Recent Georgia cases of clothing or appearance controversies in the workplace include:

• The Atlanta regional office of the Equal Employment Opportunity Commission has a pending lawsuit against AAA Parking, charging that managers of a downtown parking lot improperly dismissed a Muslim woman who wanted to wear a headscarf during Ramadan. She was not wearing a scarf when she was hired. When she reported for work with one during the first day of religious observance, she was suspended. When she returned the next day to appeal to a manager, she was fired.

• Atlanta-based RaceTrac Petroleum Inc. agreed in February to pay a former employee $125,000 to settle a religious bias and retaliation lawsuit. The suit alleged that the worker, a Rastafarian, was denied the right to wear a headdress to cover her dreadlocks as a sign of religious devotion.

• The Augusta hub for Memphis-based FedEx paid $70,000 to a former employee in a consent decree arising from the lack of a clear policy about accommodating employees with beards. The Rastafarian employee said he wore a beard in connection with his religion. FedEx also agreed to make its appearance policy more explicit, especially in its accommodation for religion.

Not many of these cases get to the litigation stage, Summerville said. Often, the employer reaches some accommodation or settles without admitting any wrongdoing.

"Like almost anything in law, there are no hard-and-fast rules," Summerville said. "I recommend that employers have a dress code and keep it as general as possible. This is not a 'get out of jail free' card, but it does offer a first defense."

Employers should be motivated to tolerate individuality in the work force, barring significant and tangible safety or economic issues, said Bill Kahnweiler, a professor of human resources at Georgia State University.

"A lot of employers say they want to attract good people, and they want to be an employer of choice," Kahnweiler said. "If you get a reputation as intolerant, talented people will vote against you with their feet."

Summerville says companies sometimes can sort out these issues during the hiring process. For example, some restaurants and delivery companies require employees to wear hats or caps.

"If a woman shows up in a head-scarf, the employer should say, 'We have required headgear that has the company logo on it, and will that be a problem?' " Summerville said. "But if you say, 'You can't work for me because you have a headscarf,' that's illegal. You can't change the policy after you hire someone."

Robert Dawkins, an attorney with the Atlanta regional EEOC office, said he has seen several cases in which an appearance policy remained the same, but managers changed.

"You can have one manager who works it out and then have a new manager who comes in and says, 'We're not going to have that,' " Dawkins said.

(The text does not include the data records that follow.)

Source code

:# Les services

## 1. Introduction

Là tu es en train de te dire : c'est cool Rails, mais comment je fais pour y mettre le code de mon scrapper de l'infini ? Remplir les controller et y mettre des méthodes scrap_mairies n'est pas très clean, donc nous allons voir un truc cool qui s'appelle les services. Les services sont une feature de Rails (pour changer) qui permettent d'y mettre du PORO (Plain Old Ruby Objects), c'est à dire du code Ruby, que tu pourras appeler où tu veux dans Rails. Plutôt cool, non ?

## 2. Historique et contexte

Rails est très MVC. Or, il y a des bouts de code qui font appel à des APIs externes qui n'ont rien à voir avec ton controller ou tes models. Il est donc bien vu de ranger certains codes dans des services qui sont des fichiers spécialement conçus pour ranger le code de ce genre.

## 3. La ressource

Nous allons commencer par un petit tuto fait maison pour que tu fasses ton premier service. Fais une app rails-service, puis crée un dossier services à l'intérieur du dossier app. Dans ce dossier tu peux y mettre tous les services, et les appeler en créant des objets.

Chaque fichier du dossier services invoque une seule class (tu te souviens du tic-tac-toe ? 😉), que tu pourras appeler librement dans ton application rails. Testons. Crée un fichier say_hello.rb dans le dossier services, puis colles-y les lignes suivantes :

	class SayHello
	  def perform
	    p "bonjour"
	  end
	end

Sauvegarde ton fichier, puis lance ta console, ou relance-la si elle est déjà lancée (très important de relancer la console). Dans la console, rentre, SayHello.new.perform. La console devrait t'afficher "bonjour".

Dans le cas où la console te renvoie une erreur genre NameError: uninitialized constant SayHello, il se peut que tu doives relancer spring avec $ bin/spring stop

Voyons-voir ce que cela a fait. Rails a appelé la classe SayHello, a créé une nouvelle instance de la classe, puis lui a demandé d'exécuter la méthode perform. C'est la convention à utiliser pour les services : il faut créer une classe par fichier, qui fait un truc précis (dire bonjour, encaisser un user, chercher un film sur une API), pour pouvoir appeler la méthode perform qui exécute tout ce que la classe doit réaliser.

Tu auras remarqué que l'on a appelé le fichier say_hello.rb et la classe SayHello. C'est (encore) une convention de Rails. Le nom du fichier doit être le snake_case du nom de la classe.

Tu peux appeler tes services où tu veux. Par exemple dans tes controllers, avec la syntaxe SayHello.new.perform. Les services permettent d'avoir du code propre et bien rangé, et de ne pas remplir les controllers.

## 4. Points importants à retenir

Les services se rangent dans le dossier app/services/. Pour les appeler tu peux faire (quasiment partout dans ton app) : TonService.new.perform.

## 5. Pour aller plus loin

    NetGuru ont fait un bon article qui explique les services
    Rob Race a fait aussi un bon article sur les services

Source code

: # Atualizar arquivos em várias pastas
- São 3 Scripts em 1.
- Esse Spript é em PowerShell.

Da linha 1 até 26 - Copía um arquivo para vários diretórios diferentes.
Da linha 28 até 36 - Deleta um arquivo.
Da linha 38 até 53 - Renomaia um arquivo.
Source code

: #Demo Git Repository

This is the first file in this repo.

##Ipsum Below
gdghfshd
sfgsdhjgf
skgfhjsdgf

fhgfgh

Even accommodations can be tricky. Typically, if an employer is seeking to avoid the bad publicity and legal ramifications of a discrimination complaint based on religious dress, he or she will try to give the employee an equivalent, less public job within the company. For example, if the issue is wearing headscarves during Ramadan, an employer with a policy of uniform public appearance could move the employees to back-office jobs during the holiday and return them to the public-contact jobs afterward.

But Dawkins said that even that approach has pitfalls.

"You run into problems where the [accommodation] jobs are less desirable," he said. "You can't move an employee to the dungeon."

Defending a dress code for an employer in these cases often boils down to making a business case or safety justification for the dress code and showing that it's applied equally to everyone. Even then, employers may have to show that making an exception on religious grounds would cause an undue hardship.

To help employers strike the right balance, Summerville offers a plug for services available from Dawkins' organization.

"The EEOC has an abundance of free programs and will come into the workplace to acquaint employers with the rules," Summerville said. "I urge all my employer clients to take advantage of that."